Assuming the LTI system:
$\dot{x}=Ax+Bu\\$ , where $x\in R^n$
I understand that
- the $B$ matrix is usually given, and it is up to us to derive the optimal $u$ given an initial state of the system and a desired state where we want the system to arrive, in a finite time
- a full-diagonal $B$ matrix could guarantee global controllability for the system
- any $B$ matrix has to be dependent on the system and the application
In case the $B$ matrix is not a priori given, how could we cook up the "ideal" $B$ matrix, or at least any possible matrix that can render the system controllable? Let's consider that we have the freedom to choose the placement of actuators (see comments below)
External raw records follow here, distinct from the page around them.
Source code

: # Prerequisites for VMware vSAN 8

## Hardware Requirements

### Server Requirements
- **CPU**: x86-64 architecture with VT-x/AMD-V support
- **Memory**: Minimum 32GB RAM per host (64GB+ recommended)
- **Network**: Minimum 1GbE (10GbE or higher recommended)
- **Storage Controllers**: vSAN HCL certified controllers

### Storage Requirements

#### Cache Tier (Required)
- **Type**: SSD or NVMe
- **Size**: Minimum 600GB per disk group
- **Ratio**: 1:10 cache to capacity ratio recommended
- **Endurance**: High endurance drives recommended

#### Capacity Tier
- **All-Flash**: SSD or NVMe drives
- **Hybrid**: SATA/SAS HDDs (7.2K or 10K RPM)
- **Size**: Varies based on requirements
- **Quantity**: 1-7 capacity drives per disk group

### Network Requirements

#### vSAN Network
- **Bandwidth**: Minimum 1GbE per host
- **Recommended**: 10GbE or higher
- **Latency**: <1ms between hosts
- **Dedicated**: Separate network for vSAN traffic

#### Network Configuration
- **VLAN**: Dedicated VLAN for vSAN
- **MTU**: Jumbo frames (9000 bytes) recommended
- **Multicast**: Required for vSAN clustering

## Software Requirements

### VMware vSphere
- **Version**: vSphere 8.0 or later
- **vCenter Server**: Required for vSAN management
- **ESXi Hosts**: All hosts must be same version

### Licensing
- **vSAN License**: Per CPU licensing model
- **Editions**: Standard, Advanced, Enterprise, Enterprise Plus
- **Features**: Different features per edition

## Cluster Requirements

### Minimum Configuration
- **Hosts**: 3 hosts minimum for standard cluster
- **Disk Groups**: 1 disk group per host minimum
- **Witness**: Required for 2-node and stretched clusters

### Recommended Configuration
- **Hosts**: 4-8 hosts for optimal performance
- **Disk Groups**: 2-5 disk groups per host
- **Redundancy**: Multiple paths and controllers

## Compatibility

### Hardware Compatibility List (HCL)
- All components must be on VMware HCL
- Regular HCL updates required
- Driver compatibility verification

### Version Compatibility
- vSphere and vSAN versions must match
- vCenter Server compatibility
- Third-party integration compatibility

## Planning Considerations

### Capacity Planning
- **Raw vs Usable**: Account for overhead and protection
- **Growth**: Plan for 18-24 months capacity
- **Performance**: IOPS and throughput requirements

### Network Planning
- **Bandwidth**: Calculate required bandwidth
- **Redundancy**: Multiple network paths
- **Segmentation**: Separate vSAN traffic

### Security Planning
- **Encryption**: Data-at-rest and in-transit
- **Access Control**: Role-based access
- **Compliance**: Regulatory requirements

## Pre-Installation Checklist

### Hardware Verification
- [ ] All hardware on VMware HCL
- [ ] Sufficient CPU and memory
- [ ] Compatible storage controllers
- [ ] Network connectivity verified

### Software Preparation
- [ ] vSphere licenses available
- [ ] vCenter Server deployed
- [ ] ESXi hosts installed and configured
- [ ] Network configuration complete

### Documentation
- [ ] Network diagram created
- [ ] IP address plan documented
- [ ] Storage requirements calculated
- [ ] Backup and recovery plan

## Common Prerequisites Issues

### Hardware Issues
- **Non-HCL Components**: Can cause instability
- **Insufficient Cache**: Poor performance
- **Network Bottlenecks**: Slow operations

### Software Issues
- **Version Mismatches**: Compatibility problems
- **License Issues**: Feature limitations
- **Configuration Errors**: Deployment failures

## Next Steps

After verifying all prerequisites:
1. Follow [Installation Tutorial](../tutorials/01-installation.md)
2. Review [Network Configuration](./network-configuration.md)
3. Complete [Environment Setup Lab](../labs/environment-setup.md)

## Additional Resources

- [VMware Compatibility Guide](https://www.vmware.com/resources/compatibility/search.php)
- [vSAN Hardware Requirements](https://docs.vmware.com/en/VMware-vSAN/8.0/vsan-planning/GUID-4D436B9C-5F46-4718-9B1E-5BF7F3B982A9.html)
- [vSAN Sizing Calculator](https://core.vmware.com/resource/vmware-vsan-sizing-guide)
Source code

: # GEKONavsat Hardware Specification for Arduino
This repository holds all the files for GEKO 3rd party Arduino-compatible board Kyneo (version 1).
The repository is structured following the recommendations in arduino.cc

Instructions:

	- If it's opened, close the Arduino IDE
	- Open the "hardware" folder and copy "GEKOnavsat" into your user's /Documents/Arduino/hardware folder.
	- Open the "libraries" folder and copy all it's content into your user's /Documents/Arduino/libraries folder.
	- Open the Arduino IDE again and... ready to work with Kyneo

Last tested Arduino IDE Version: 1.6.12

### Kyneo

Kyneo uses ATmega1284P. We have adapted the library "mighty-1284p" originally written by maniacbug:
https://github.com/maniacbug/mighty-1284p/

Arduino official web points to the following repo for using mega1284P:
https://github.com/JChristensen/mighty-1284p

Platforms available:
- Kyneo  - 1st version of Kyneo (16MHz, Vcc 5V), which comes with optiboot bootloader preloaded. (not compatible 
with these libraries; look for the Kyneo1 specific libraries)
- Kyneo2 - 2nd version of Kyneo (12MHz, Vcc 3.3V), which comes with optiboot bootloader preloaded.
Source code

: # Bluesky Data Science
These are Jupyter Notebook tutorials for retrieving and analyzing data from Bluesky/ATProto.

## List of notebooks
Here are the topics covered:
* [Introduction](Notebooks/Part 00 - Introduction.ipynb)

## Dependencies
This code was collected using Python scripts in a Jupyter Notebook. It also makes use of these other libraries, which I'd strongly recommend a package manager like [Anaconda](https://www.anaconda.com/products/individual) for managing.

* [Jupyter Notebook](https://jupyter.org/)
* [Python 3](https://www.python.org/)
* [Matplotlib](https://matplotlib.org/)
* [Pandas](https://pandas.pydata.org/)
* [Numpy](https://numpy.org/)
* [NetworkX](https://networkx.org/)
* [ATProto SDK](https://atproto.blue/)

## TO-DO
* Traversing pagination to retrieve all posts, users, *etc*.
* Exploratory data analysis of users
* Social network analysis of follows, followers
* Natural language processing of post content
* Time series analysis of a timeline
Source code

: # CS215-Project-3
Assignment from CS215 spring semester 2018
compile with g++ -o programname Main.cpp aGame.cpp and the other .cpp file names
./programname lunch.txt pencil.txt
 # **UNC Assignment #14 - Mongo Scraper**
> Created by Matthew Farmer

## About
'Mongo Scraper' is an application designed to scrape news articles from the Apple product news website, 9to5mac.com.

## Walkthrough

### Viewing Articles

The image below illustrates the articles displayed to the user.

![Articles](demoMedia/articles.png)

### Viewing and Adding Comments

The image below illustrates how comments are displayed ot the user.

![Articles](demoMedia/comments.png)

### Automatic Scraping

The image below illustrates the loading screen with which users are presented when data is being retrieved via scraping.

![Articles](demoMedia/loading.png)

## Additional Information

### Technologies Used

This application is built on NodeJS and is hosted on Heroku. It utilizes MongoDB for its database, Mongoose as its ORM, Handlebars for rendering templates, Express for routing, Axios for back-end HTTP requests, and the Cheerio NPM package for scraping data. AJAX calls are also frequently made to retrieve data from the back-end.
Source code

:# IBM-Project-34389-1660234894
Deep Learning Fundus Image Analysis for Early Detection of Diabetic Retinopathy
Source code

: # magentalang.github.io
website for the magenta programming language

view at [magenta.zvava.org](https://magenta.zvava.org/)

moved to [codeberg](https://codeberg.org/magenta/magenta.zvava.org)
potential ways, that might or might not be correct:
- calculating the controllability matrix for any possible combination and keep those combinations that offer ideally global controllability, or at least the maximum rank of the controllability matrix. But this is computationally too demanding
- through PBH test, finding the eigenvalues of $A$ matrix and accordingly deciding for the minimum and maximum number of columns of $B$ matrix. But this implies that we know or can find, the values of the components of the $B$ matrix
The PBH test would to me seem the way to go. Namely this requires
$$ \text{rank}\!\left( \begin{bmatrix} B & A - \lambda\,I \end{bmatrix} \right) = n, \tag{1} $$
or equivalently
$$ x^\top \begin{bmatrix} B & A - \lambda\,I \end{bmatrix} \begin{bmatrix} B & A - \lambda\,I \end{bmatrix}^\top x > 0, \ \forall\,x\neq0. \tag{2} $$
Expanding this yields
$$ x^\top B\,B^\top x + x^\top (A - \lambda\,I)\,(A - \lambda\,I)^\top x > 0, \tag{3} $$
where the quadratic term in $A$ is only zero for $\lambda$ any eigenvalue of $A$ and $x$ a linear combination of eigenvectors corresponding to that eigenvalue (however often eigenvalues are simple so there would be only one corresponding eigenvector). The pair $(A,B)$ is therefore controllable if $B^\top v\neq 0$ for $v$ all vectors in the span of eigenvectors corresponding to each eigenvalue $\lambda_i$ of $A^\top$. In other words $B^\top V_i$ needs to be full rank, where the columns of $V_i$ are the eigenvectors corresponding to eigenvalue $\lambda_i$.
For example when
$$ A = \begin{bmatrix} 1 & 0 & 0 \\ 0 & 1 & 0 \\ 0 & 0 & 2 \end{bmatrix}, $$
yields
\begin{align} \lambda_1&=1, \quad V_1 = \begin{bmatrix} 1 & 0 \\ 0 & 1 \\ 0 & 0 \end{bmatrix}, \\ \lambda_2&=2, \quad V_2 = \begin{bmatrix} 0 \\ 0 \\ 1 \end{bmatrix}, \end{align}
so from $V_1$ it follows that $B$ should have at least two columns. If instead the matrix is changed slightly to
$$ A = \begin{bmatrix} 1 & 1 & 0 \\ 0 & 1 & 0 \\ 0 & 0 & 2 \end{bmatrix}, $$
yields
\begin{align} \lambda_1&=1, \quad V_1 = \begin{bmatrix} 0 \\ 1 \\ 0 \end{bmatrix}, \\ \lambda_2&=2, \quad V_2 = \begin{bmatrix} 0 \\ 0 \\ 1 \end{bmatrix}, \end{align}
so a single column for $B$ should be enough in this case. So it can be noted that repeated eigenvalues do not always require a higher number of columns of $B$.